Experimental setups in e.g. ultracold quantum gases allowing advances in modern Quantum Science & Technology are becoming increasingly complex machines, requiring reliable and specialized equipment. This technological need triggers "homegrown" custom developments of certain sophisticated components that are not readily available. However, these useful tools or gadgets are often outside the primary research focus. Therefore, it is not always possible to dedicate enough time and man power to fully develop such devices into a reliable prototype. Based on strong collaborations with several renowned research institutes, QUBIG GmbH refines those prototypes with the goal to make tested, reliable and very sophisticated tools available for other labs.

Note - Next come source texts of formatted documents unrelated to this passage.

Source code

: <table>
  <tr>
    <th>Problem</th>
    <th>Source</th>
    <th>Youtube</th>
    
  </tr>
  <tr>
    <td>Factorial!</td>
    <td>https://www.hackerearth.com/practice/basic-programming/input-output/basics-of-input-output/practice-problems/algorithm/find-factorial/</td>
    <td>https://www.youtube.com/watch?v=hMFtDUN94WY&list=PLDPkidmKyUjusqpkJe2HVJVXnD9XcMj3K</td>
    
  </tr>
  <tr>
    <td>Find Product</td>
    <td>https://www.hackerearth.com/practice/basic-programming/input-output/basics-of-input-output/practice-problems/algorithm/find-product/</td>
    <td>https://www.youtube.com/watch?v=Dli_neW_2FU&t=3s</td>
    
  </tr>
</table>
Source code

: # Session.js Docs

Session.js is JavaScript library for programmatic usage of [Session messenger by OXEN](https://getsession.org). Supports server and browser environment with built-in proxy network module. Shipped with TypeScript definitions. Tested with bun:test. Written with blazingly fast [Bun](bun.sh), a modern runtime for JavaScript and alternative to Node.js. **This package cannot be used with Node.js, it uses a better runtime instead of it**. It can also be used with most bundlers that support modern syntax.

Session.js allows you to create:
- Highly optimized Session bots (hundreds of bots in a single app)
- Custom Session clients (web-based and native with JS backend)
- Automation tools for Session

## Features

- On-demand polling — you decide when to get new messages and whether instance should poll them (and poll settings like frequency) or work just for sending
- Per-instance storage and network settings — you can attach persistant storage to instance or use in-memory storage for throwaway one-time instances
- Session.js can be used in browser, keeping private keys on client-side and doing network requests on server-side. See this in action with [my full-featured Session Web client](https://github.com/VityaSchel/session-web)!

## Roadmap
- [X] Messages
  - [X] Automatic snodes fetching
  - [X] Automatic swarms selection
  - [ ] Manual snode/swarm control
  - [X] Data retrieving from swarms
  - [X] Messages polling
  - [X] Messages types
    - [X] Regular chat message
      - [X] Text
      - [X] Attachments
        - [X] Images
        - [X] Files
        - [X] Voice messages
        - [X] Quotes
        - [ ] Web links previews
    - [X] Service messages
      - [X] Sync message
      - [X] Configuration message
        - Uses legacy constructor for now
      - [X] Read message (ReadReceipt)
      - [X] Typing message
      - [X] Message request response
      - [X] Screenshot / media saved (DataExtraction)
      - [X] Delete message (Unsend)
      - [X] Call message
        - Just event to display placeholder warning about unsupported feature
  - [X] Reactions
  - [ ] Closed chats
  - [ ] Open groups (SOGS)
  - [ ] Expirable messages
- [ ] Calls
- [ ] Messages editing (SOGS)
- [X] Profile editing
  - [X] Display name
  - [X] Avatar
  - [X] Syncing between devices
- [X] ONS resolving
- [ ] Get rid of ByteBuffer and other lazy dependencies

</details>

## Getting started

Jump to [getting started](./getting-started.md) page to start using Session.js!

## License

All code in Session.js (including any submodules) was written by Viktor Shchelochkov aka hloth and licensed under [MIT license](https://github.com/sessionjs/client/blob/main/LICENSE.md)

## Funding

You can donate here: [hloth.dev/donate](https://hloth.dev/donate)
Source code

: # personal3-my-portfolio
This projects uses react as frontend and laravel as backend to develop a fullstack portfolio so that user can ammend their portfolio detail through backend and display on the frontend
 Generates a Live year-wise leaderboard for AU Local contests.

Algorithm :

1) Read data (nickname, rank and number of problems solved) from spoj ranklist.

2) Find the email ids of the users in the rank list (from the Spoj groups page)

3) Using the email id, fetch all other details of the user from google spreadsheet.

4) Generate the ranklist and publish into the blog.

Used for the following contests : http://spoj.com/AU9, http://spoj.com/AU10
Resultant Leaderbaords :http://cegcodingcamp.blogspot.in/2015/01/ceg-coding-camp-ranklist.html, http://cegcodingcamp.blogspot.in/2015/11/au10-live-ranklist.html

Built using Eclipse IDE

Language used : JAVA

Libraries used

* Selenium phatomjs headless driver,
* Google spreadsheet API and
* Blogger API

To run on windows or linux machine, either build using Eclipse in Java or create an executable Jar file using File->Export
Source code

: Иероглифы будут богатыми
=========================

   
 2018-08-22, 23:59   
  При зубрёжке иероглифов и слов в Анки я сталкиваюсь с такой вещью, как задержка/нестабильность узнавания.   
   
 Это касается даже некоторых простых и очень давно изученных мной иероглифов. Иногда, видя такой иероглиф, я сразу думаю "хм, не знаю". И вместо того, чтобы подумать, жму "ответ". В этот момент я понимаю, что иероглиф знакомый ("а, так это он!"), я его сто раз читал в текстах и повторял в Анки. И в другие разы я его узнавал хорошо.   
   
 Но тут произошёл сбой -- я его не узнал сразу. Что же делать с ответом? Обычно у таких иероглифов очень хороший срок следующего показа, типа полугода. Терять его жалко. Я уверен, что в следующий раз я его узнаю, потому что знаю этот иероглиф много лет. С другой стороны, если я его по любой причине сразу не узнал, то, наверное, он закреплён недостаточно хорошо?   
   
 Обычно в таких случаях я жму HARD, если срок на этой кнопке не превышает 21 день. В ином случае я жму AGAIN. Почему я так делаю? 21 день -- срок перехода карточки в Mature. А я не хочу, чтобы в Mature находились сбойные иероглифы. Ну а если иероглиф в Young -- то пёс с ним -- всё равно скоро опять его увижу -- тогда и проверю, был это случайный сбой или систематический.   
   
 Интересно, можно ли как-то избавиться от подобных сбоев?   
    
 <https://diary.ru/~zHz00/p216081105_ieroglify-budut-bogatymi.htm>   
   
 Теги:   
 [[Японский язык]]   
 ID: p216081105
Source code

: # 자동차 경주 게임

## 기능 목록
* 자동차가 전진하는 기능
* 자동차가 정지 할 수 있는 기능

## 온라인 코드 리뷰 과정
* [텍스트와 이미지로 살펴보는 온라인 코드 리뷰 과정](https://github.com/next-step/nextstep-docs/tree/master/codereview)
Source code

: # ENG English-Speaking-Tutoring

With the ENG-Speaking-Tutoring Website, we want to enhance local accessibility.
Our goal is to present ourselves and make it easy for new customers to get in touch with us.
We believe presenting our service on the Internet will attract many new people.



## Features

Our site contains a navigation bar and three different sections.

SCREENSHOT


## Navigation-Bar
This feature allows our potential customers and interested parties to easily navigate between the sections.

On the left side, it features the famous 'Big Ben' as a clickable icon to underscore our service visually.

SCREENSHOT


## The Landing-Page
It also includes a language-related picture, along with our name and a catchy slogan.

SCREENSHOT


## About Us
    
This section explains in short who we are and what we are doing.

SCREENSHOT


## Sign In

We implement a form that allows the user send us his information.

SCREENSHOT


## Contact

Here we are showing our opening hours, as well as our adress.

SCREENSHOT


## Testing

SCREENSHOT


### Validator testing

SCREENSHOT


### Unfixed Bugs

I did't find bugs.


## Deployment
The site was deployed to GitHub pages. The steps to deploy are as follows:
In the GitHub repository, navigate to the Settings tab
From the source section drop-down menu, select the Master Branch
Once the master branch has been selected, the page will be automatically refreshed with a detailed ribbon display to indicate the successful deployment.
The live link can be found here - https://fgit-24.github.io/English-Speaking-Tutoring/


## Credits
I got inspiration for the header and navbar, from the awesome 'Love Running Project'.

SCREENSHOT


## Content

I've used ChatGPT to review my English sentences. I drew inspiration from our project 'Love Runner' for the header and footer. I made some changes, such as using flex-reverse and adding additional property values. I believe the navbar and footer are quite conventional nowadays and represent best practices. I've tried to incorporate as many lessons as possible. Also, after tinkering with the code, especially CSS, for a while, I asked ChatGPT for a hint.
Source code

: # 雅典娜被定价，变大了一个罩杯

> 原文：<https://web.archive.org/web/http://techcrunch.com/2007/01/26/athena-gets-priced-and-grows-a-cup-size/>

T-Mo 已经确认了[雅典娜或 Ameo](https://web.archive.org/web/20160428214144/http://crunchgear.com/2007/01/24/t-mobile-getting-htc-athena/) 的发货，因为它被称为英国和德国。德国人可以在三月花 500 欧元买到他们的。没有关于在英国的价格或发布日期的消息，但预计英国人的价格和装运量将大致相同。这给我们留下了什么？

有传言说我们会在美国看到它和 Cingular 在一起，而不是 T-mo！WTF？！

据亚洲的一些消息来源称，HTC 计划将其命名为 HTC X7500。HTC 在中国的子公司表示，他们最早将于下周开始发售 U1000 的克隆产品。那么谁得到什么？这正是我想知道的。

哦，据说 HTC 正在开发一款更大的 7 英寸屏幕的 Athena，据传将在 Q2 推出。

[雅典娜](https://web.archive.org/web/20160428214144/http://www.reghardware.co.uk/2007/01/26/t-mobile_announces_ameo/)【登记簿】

Our products are conceived for a broad application spectrum, ranging from optics, laser technology to eletronics. Below, each product and its main applications is described, for an efficient and simple integration of that product in your setup.

Electro-Optic Modulators

Pound-Drever-Hall Technique, Laser/Cavity Lock

The Pound-Drever Hall (PDH) technique is a popular and elegant technique to frequency stabilize lasers (e.g. diode lasers) to a reference optical cavity (e.g. Fabry-Perot cavity) in a so-called “laser lock”, thereby also drastically reducing the laser linewidth. Alternatively the PDH-lock can be used to actively stabilize the length of an ...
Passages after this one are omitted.